*** Opening Record set ***

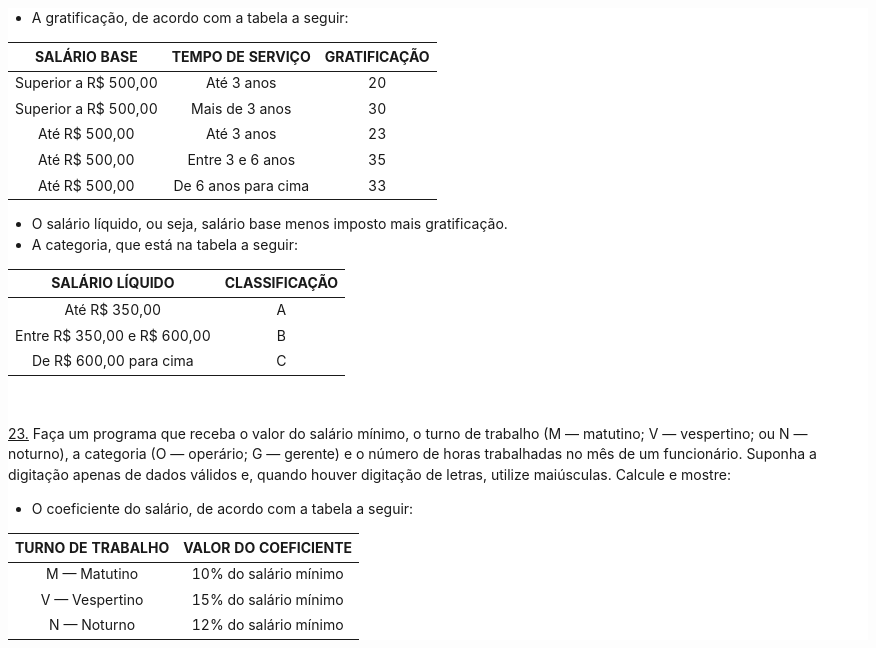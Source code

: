 </div>


- A gratificação, de acordo com a tabela a seguir:


<div align="center">

  |SALÁRIO BASE|TEMPO DE SERVIÇO|GRATIFICAÇÃO|
  | :-: | :-: | :-: |
  |Superior a R$ 500,00|Até 3 anos|20|
  |Superior a R$ 500,00|Mais de 3 anos|30|
  |Até R$ 500,00|Até 3 anos|23|
  |Até R$ 500,00|Entre 3 e 6 anos|35|
  |Até R$ 500,00|De 6 anos para cima|33|
  
</div>


- O salário líquido, ou seja, salário base menos imposto mais gratificação.
- A categoria, que está na tabela a seguir:

<div align="center">

  |SALÁRIO LÍQUIDO|CLASSIFICAÇÃO|
  | :-: | :-: |
  |Até R$ 350,00|A|
  |Entre R$ 350,00 e R$ 600,00|B|
  |De R$ 600,00 para cima|C|
  
</div>

<br>

[23.](https://github.com/ArthurDevA/DisciplinaPOO2023.2/blob/main/Lista02/CAP04/Q23R/src/br/edu/principal/Principal.java) Faça um programa que receba o valor do salário mínimo, o turno de trabalho (M — matutino; V — vespertino; ou N — noturno), a categoria (O — operário; G — gerente) e o número de horas trabalhadas no mês de um funcionário. Suponha a digitação apenas de dados válidos e, quando houver digitação de letras, utilize maiúsculas. Calcule e mostre:
- O coeficiente do salário, de acordo com a tabela a seguir:

<div align="center">

|TURNO DE TRABALHO|VALOR DO COEFICIENTE|
| :-: | :-: |
|M — Matutino|10% do salário mínimo|
|V — Vespertino|15% do salário mínimo|
|N — Noturno|12% do salário mínimo|
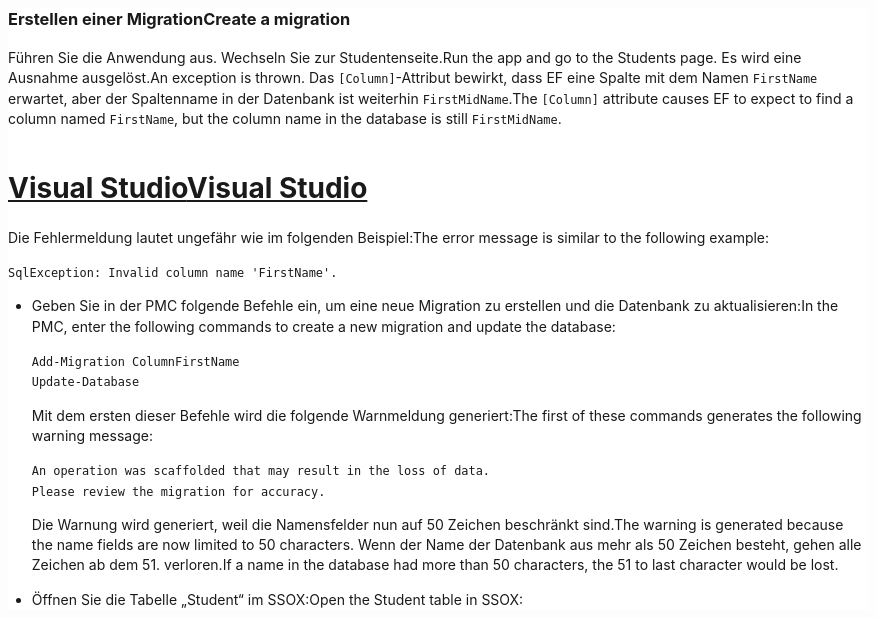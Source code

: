 ### <a name="create-a-migration"></a><span data-ttu-id="f2a5a-185">Erstellen einer Migration</span><span class="sxs-lookup"><span data-stu-id="f2a5a-185">Create a migration</span></span>

<span data-ttu-id="f2a5a-186">Führen Sie die Anwendung aus. Wechseln Sie zur Studentenseite.</span><span class="sxs-lookup"><span data-stu-id="f2a5a-186">Run the app and go to the Students page.</span></span> <span data-ttu-id="f2a5a-187">Es wird eine Ausnahme ausgelöst.</span><span class="sxs-lookup"><span data-stu-id="f2a5a-187">An exception is thrown.</span></span> <span data-ttu-id="f2a5a-188">Das `[Column]`-Attribut bewirkt, dass EF eine Spalte mit dem Namen `FirstName` erwartet, aber der Spaltenname in der Datenbank ist weiterhin `FirstMidName`.</span><span class="sxs-lookup"><span data-stu-id="f2a5a-188">The `[Column]` attribute causes EF to expect to find a column named `FirstName`, but the column name in the database is still `FirstMidName`.</span></span>

# <a name="visual-studio"></a>[<span data-ttu-id="f2a5a-189">Visual Studio</span><span class="sxs-lookup"><span data-stu-id="f2a5a-189">Visual Studio</span></span>](#tab/visual-studio)

<span data-ttu-id="f2a5a-190">Die Fehlermeldung lautet ungefähr wie im folgenden Beispiel:</span><span class="sxs-lookup"><span data-stu-id="f2a5a-190">The error message is similar to the following example:</span></span>

```
SqlException: Invalid column name 'FirstName'.
```

* <span data-ttu-id="f2a5a-191">Geben Sie in der PMC folgende Befehle ein, um eine neue Migration zu erstellen und die Datenbank zu aktualisieren:</span><span class="sxs-lookup"><span data-stu-id="f2a5a-191">In the PMC, enter the following commands to create a new migration and update the database:</span></span>

  ```powershell
  Add-Migration ColumnFirstName
  Update-Database
  ```

  <span data-ttu-id="f2a5a-192">Mit dem ersten dieser Befehle wird die folgende Warnmeldung generiert:</span><span class="sxs-lookup"><span data-stu-id="f2a5a-192">The first of these commands generates the following warning message:</span></span>

  ```text
  An operation was scaffolded that may result in the loss of data.
  Please review the migration for accuracy.
  ```

  <span data-ttu-id="f2a5a-193">Die Warnung wird generiert, weil die Namensfelder nun auf 50 Zeichen beschränkt sind.</span><span class="sxs-lookup"><span data-stu-id="f2a5a-193">The warning is generated because the name fields are now limited to 50 characters.</span></span> <span data-ttu-id="f2a5a-194">Wenn der Name der Datenbank aus mehr als 50 Zeichen besteht, gehen alle Zeichen ab dem 51. verloren.</span><span class="sxs-lookup"><span data-stu-id="f2a5a-194">If a name in the database had more than 50 characters, the 51 to last character would be lost.</span></span>

* <span data-ttu-id="f2a5a-195">Öffnen Sie die Tabelle „Student“ im SSOX:</span><span class="sxs-lookup"><span data-stu-id="f2a5a-195">Open the Student table in SSOX:</span></span>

*** Closing Record set ***

### What you will do
Repeat the listing word for word, and skip every picture it contains.

### Output
Source code

: </div>


- A gratificação, de acordo com a tabela a seguir:


<div align="center">

  |SALÁRIO BASE|TEMPO DE SERVIÇO|GRATIFICAÇÃO|
  | :-: | :-: | :-: |
  |Superior a R$ 500,00|Até 3 anos|20|
  |Superior a R$ 500,00|Mais de 3 anos|30|
  |Até R$ 500,00|Até 3 anos|23|
  |Até R$ 500,00|Entre 3 e 6 anos|35|
  |Até R$ 500,00|De 6 anos para cima|33|
  
</div>


- O salário líquido, ou seja, salário base menos imposto mais gratificação.
- A categoria, que está na tabela a seguir:

<div align="center">

  |SALÁRIO LÍQUIDO|CLASSIFICAÇÃO|
  | :-: | :-: |
  |Até R$ 350,00|A|
  |Entre R$ 350,00 e R$ 600,00|B|
  |De R$ 600,00 para cima|C|
  
</div>

<br>

[23.](https://github.com/ArthurDevA/DisciplinaPOO2023.2/blob/main/Lista02/CAP04/Q23R/src/br/edu/principal/Principal.java) Faça um programa que receba o valor do salário mínimo, o turno de trabalho (M — matutino; V — vespertino; ou N — noturno), a categoria (O — operário; G — gerente) e o número de horas trabalhadas no mês de um funcionário. Suponha a digitação apenas de dados válidos e, quando houver digitação de letras, utilize maiúsculas. Calcule e mostre:
- O coeficiente do salário, de acordo com a tabela a seguir:

<div align="center">

|TURNO DE TRABALHO|VALOR DO COEFICIENTE|
| :-: | :-: |
|M — Matutino|10% do salário mínimo|
|V — Vespertino|15% do salário mínimo|
|N — Noturno|12% do salário mínimo|
Source code

: ### <a name="create-a-migration"></a><span data-ttu-id="f2a5a-185">Erstellen einer Migration</span><span class="sxs-lookup"><span data-stu-id="f2a5a-185">Create a migration</span></span>

<span data-ttu-id="f2a5a-186">Führen Sie die Anwendung aus. Wechseln Sie zur Studentenseite.</span><span class="sxs-lookup"><span data-stu-id="f2a5a-186">Run the app and go to the Students page.</span></span> <span data-ttu-id="f2a5a-187">Es wird eine Ausnahme ausgelöst.</span><span class="sxs-lookup"><span data-stu-id="f2a5a-187">An exception is thrown.</span></span> <span data-ttu-id="f2a5a-188">Das `[Column]`-Attribut bewirkt, dass EF eine Spalte mit dem Namen `FirstName` erwartet, aber der Spaltenname in der Datenbank ist weiterhin `FirstMidName`.</span><span class="sxs-lookup"><span data-stu-id="f2a5a-188">The `[Column]` attribute causes EF to expect to find a column named `FirstName`, but the column name in the database is still `FirstMidName`.</span></span>

# <a name="visual-studio"></a>[<span data-ttu-id="f2a5a-189">Visual Studio</span><span class="sxs-lookup"><span data-stu-id="f2a5a-189">Visual Studio</span></span>](#tab/visual-studio)

<span data-ttu-id="f2a5a-190">Die Fehlermeldung lautet ungefähr wie im folgenden Beispiel:</span><span class="sxs-lookup"><span data-stu-id="f2a5a-190">The error message is similar to the following example:</span></span>

```
SqlException: Invalid column name 'FirstName'.
```

* <span data-ttu-id="f2a5a-191">Geben Sie in der PMC folgende Befehle ein, um eine neue Migration zu erstellen und die Datenbank zu aktualisieren:</span><span class="sxs-lookup"><span data-stu-id="f2a5a-191">In the PMC, enter the following commands to create a new migration and update the database:</span></span>

  ```powershell
  Add-Migration ColumnFirstName
  Update-Database
  ```

  <span data-ttu-id="f2a5a-192">Mit dem ersten dieser Befehle wird die folgende Warnmeldung generiert:</span><span class="sxs-lookup"><span data-stu-id="f2a5a-192">The first of these commands generates the following warning message:</span></span>

  ```text
  An operation was scaffolded that may result in the loss of data.
  Please review the migration for accuracy.
  ```

  <span data-ttu-id="f2a5a-193">Die Warnung wird generiert, weil die Namensfelder nun auf 50 Zeichen beschränkt sind.</span><span class="sxs-lookup"><span data-stu-id="f2a5a-193">The warning is generated because the name fields are now limited to 50 characters.</span></span> <span data-ttu-id="f2a5a-194">Wenn der Name der Datenbank aus mehr als 50 Zeichen besteht, gehen alle Zeichen ab dem 51. verloren.</span><span class="sxs-lookup"><span data-stu-id="f2a5a-194">If a name in the database had more than 50 characters, the 51 to last character would be lost.</span></span>

* <span data-ttu-id="f2a5a-195">Öffnen Sie die Tabelle „Student“ im SSOX:</span><span class="sxs-lookup"><span data-stu-id="f2a5a-195">Open the Student table in SSOX:</span></span>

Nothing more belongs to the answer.